* _Problem details_
Of the lines in the data below, write out exactly those from the one holding "- Implemented via" through the one holding "- No auth in", both included.
[Raw data — start]
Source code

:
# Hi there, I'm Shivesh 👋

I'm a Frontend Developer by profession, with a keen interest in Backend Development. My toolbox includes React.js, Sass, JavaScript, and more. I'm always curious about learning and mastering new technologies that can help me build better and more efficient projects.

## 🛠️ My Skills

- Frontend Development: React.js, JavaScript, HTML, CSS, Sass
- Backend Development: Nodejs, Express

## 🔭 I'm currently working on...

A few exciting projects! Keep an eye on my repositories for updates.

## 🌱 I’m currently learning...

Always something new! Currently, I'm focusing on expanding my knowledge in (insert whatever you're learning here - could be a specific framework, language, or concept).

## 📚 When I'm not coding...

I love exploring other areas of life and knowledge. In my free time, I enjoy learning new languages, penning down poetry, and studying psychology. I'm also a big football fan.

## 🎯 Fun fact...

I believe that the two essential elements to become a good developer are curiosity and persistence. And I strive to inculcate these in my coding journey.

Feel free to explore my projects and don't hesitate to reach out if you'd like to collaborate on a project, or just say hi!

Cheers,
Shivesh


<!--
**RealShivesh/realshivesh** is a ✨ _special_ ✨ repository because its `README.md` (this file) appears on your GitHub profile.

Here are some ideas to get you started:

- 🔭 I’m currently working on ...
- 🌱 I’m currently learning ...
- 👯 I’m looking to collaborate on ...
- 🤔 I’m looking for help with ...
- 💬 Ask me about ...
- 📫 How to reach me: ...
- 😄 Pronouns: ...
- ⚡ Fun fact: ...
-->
[Raw data — finish]
[Raw data — start]
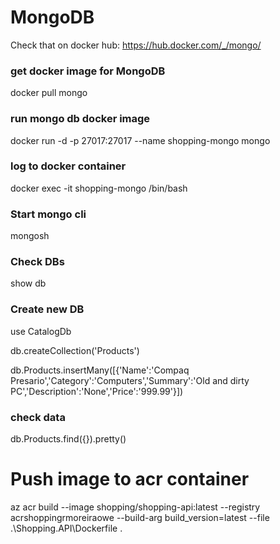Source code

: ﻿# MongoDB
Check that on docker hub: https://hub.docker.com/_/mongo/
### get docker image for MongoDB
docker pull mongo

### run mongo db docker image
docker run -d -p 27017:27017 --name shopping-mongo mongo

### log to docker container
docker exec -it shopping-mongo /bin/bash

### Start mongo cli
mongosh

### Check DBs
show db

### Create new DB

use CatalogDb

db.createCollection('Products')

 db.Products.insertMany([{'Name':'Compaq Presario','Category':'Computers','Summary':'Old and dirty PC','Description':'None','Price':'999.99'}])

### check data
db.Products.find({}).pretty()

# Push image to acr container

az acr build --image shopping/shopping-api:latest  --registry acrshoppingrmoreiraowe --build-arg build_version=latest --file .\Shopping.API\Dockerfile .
[Raw data — finish]
[Raw data — start]
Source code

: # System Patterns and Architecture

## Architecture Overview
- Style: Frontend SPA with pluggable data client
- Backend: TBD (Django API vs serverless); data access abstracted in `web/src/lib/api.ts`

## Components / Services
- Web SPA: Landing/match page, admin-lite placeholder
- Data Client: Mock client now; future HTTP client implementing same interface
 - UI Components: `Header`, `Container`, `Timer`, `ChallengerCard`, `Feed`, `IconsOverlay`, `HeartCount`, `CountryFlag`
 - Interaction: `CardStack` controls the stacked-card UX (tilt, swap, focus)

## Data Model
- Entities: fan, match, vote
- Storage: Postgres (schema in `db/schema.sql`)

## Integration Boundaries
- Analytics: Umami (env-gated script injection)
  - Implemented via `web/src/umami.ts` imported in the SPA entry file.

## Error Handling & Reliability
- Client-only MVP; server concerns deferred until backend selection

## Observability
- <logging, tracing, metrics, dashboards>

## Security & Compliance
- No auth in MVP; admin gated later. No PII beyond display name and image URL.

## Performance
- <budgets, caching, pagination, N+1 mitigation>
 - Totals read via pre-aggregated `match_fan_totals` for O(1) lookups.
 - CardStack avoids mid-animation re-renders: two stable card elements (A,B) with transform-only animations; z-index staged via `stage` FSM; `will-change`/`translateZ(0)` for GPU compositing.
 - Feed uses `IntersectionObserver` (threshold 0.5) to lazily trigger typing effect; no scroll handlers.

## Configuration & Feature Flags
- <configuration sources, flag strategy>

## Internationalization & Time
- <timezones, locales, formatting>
[Raw data — finish]
* _Written response_
  - Implemented via `web/src/umami.ts` imported in the SPA entry file.

## Error Handling & Reliability
- Client-only MVP; server concerns deferred until backend selection

## Observability
- <logging, tracing, metrics, dashboards>

## Security & Compliance
- No auth in MVP; admin gated later. No PII beyond display name and image URL.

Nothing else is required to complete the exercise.